Given records:
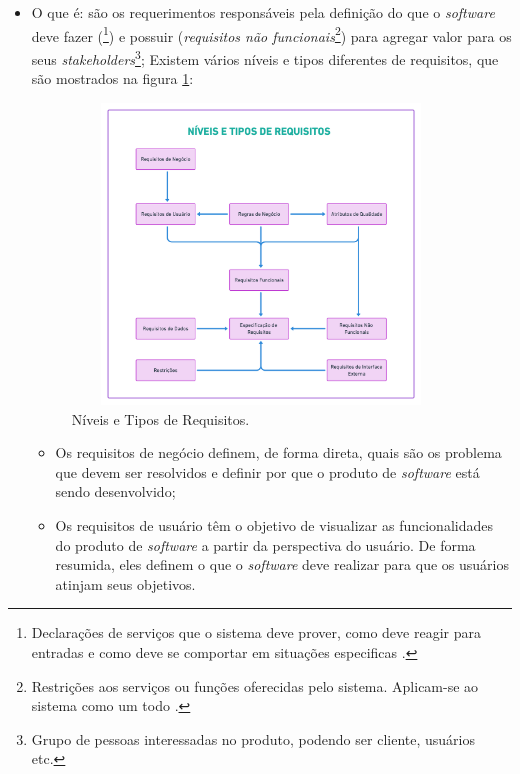 \begin{itemize}
    \item O que é: são os requerimentos responsáveis pela definição do que o \textit{software} deve fazer (\footnote{Declarações de serviços que o sistema deve prover, como deve reagir para entradas e como deve se comportar em situações especificas \cite{sommerville2011}.}) e possuir (\textit{requisitos não funcionais}\footnote{Restrições aos serviços ou funções oferecidas pelo sistema. Aplicam-se ao sistema como um todo \cite{sommerville2011}.}) para agregar valor para os seus \textit{stakeholders}\footnote{Grupo de pessoas interessadas no produto, podendo ser cliente, usuários etc.}; Existem vários níveis e tipos diferentes de requisitos, que são mostrados na figura \ref{lev_tipo_req}:
    
    \begin{figure}[htb]
        \begin{center}
            \includegraphics[width=10cm, height=8cm, keepaspectratio]{figuras/lev_tipo_req.png}
            \caption{{Níveis e Tipos de Requisitos. \cite{westfall_5w2h}}}
            \label{lev_tipo_req}
        \end{center}
    \end{figure}
    
    \begin{itemize}
    
        \item Os requisitos de negócio definem, de forma direta, quais são os problema que devem ser resolvidos e definir por que o produto de \textit{software} está sendo desenvolvido;
        
        \item Os requisitos de usuário têm o objetivo de visualizar as funcionalidades do produto de \textit{software} a partir da perspectiva do usuário. De forma resumida, eles definem o que o \textit{software} deve realizar para que os usuários atinjam seus objetivos.
        

\end{itemize}
\end{itemize}
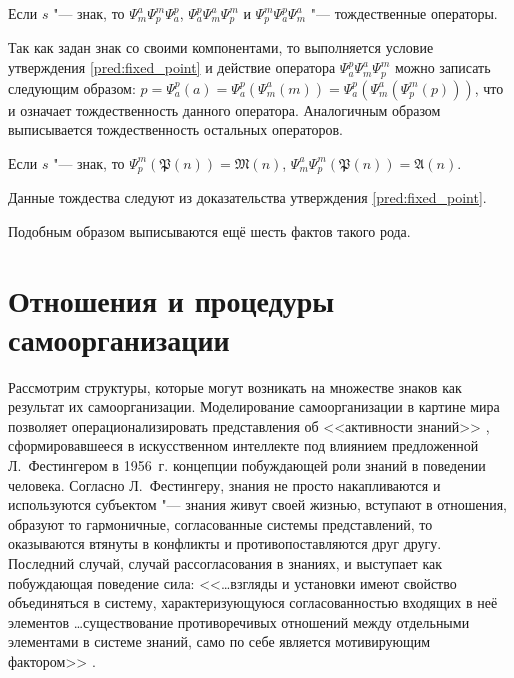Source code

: \begin{Pred}
	Если $s$ "--- знак, то  $\Psi_m^a\Psi_p^m\Psi_a^p$, $\Psi_a^p\Psi_m^a\Psi_p^m$ и $\Psi_p^m\Psi_a^p\Psi_m^a$ "--- тождественные операторы.
\end{Pred}	
\begin{Proof}
	Так как задан знак со своими компонентами, то выполняется условие утверждения \ref{pred:fixed_point} и действие оператора $\Psi_a^p\Psi_m^a\Psi_p^m$ можно записать следующим образом:  $p=\Psi_a^p(a)=\Psi_a^p(\Psi_m^a(m))=\Psi_a^p(\Psi_m^a(\Psi_p^m(p)))$, что и означает тождественность данного оператора. Аналогичным образом выписывается тождественность остальных операторов.
\end{Proof}

\begin{Pred}
	Если $s$ "--- знак, то $\Psi_p^m(\mathfrak P(n))=\mathfrak M(n)$, $\Psi_m^a\Psi_p^m(\mathfrak P(n))=\mathfrak A(n)$.
\end{Pred}	
\begin{Proof}
	Данные тождества следуют из доказательства утверждения \ref{pred:fixed_point}.
\end{Proof}

Подобным образом выписываются ещё шесть фактов такого рода.


\section{Отношения и процедуры самоорганизации} \label{sect2_3}

Рассмотрим структуры, которые могут возникать на множестве знаков как результат их самоорганизации. Моделирование самоорганизации в картине мира позволяет операционализировать представления об <<активности знаний>> \cite{Osipov2002b}, сформировавшееся в искусственном интеллекте под влиянием предложенной Л.~Фестингером в 1956~г. концепции побуждающей роли знаний в поведении человека. Согласно Л.~Фестингеру, знания не просто накапливаются и используются субъектом "--- знания живут своей жизнью, вступают в отношения, образуют то гармоничные, согласованные системы представлений, то оказываются втянуты в конфликты и противопоставляются друг другу. Последний случай, случай рассогласования в знаниях, и выступает как побуждающая поведение сила: <<\dots взгляды и установки имеют свойство объединяться в систему, характеризующуюся согласованностью входящих в неё элементов \dots существование противоречивых отношений между отдельными элементами в системе знаний, само по себе является мотивирующим фактором>> \cite{Festinger1999}.

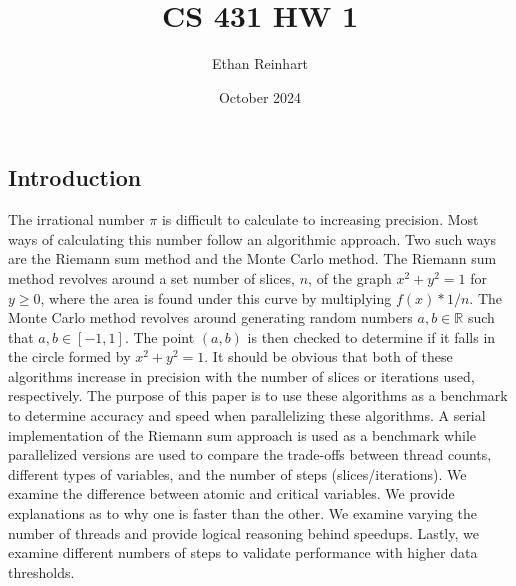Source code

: \documentclass{article}
\title{CS 431 HW 1}
\author{Ethan Reinhart }
\date{October 2024}
\begin{document}
\maketitle

\begin{multicols}{2}
\section{Introduction}
The irrational number $\pi$ is difficult to calculate to increasing precision. Most ways of calculating this number follow an algorithmic approach. Two such ways are the Riemann sum method and the Monte Carlo method.
The Riemann sum method revolves around a set number of slices, $n$, of the graph $x^2 + y^2 = 1$ for $y \geq 0$, where the area is found under this curve by multiplying $f(x) * 1/n$. The Monte Carlo method revolves around generating random numbers $a, b \in \mathbb{R}$ such that $a, b \in [-1, 1]$. The point $(a, b)$ is then checked to determine if it falls in the circle formed by $x^2 + y^2 = 1$. It should be obvious that both of these algorithms increase in precision with the number of slices or iterations used, respectively. The purpose of this paper is to use these algorithms as a benchmark to determine accuracy and speed when parallelizing these algorithms. A serial implementation of the Riemann sum approach is used as a benchmark while parallelized versions are used to compare the trade-offs between thread counts, different types of variables, and the number of steps (slices/iterations). We examine the difference between atomic and critical variables. We provide explanations as to why one is faster than the other. We examine varying the number of threads and provide logical reasoning behind speedups. Lastly, we examine different numbers of steps to validate performance with higher data thresholds.





\end{multicols}
\end{document}
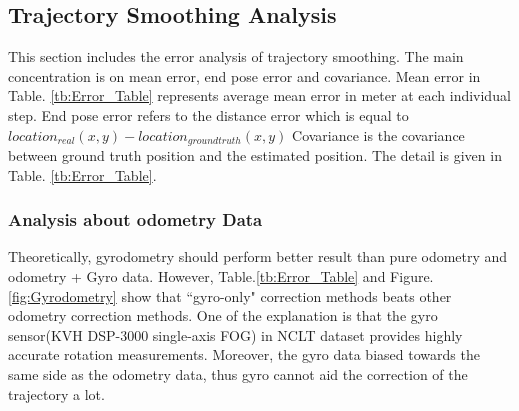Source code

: \subsection{Trajectory Smoothing Analysis}
This section includes the error analysis of trajectory smoothing. The main concentration is on mean error,  end pose error and covariance. Mean error in Table. \ref{tb:Error_Table} represents average mean error in meter at each individual step. End pose error refers to the distance error which is equal to $location_{real}(x,y) - location_{ground truth}(x,y)$ Covariance is the covariance between ground truth position and the estimated position. The detail is given in Table. \ref{tb:Error_Table}.

\begin{table}[h]
	\captionsetup[table]{position=here}
    \caption{\label{tb:Error_Table}
    Error Analysis using Trajectory smoothing
    } 
    \begin{center}
    \end{center}
\end{table}

\subsubsection{Analysis about odometry Data}
Theoretically, gyrodometry should perform better result than pure odometry and odometry + Gyro data. However, Table.\ref{tb:Error_Table} and Figure.\ref{fig:Gyrodometry} show that ``gyro-only" correction methods beats other odometry correction methods. One of the explanation is that the gyro sensor(KVH DSP-3000 single-axis FOG) in NCLT dataset provides highly accurate rotation measurements. Moreover, the gyro data  biased towards the same side as the odometry data, thus gyro cannot aid the correction of the trajectory a lot.

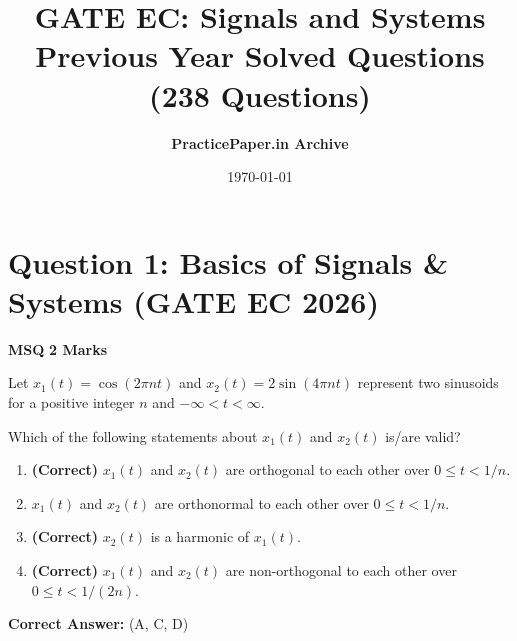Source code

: \documentclass[11pt,a4paper]{article}
\title{\Huge\bfseries GATE EC: Signals and Systems\\[0.3em] \Large Previous Year Solved Questions (238 Questions)}
\author{\textbf{PracticePaper.in Archive}}
\date{\today}
\begin{document}
\maketitle
\tableofcontents
\newpage


\section*{Question 1: Basics of Signals \& Systems (GATE EC 2026)}
\noindent \textbf{\color{primary}MSQ} \hfill \textbf{\color{secondary}2 Marks}


\noindent Let $x_1(t) = \cos(2\pi nt)$ and $x_2(t) = 2\sin(4\pi nt)$ represent two sinusoids for a positive integer $n$ and $-\infty < t < \infty$. 

Which of the following statements about $x_1(t)$ and $x_2(t)$ is/are valid?


\begin{enumerate}[label=(\Alph*)]
    \item \textbf{(Correct)} $x_1(t)$ and $x_2(t)$ are orthogonal to each other over $0 \le t < 1/n$.
    \item $x_1(t)$ and $x_2(t)$ are orthonormal to each other over $0 \le t < 1/n$.
    \item \textbf{(Correct)} $x_2(t)$ is a harmonic of $x_1(t)$.
    \item \textbf{(Correct)} $x_1(t)$ and $x_2(t)$ are non-orthogonal to each other over $0 \le t < 1/(2n)$.
\end{enumerate}

\noindent \textbf{Correct Answer:} (A, C, D)
\end{document}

What you will do: If the string "самоорганизации" appears in a line of the entries, report the line.

Response to this exercise:
\section{Отношения и процедуры самоорганизации} \label{sect2_3}
Рассмотрим структуры, которые могут возникать на множестве знаков как результат их самоорганизации. Моделирование самоорганизации в картине мира позволяет операционализировать представления об <<активности знаний>> \cite{Osipov2002b}, сформировавшееся в искусственном интеллекте под влиянием предложенной Л.~Фестингером в 1956~г. концепции побуждающей роли знаний в поведении человека. Согласно Л.~Фестингеру, знания не просто накапливаются и используются субъектом "--- знания живут своей жизнью, вступают в отношения, образуют то гармоничные, согласованные системы представлений, то оказываются втянуты в конфликты и противопоставляются друг другу. Последний случай, случай рассогласования в знаниях, и выступает как побуждающая поведение сила: <<\dots взгляды и установки имеют свойство объединяться в систему, характеризующуюся согласованностью входящих в неё элементов \dots существование противоречивых отношений между отдельными элементами в системе знаний, само по себе является мотивирующим фактором>> \cite{Festinger1999}.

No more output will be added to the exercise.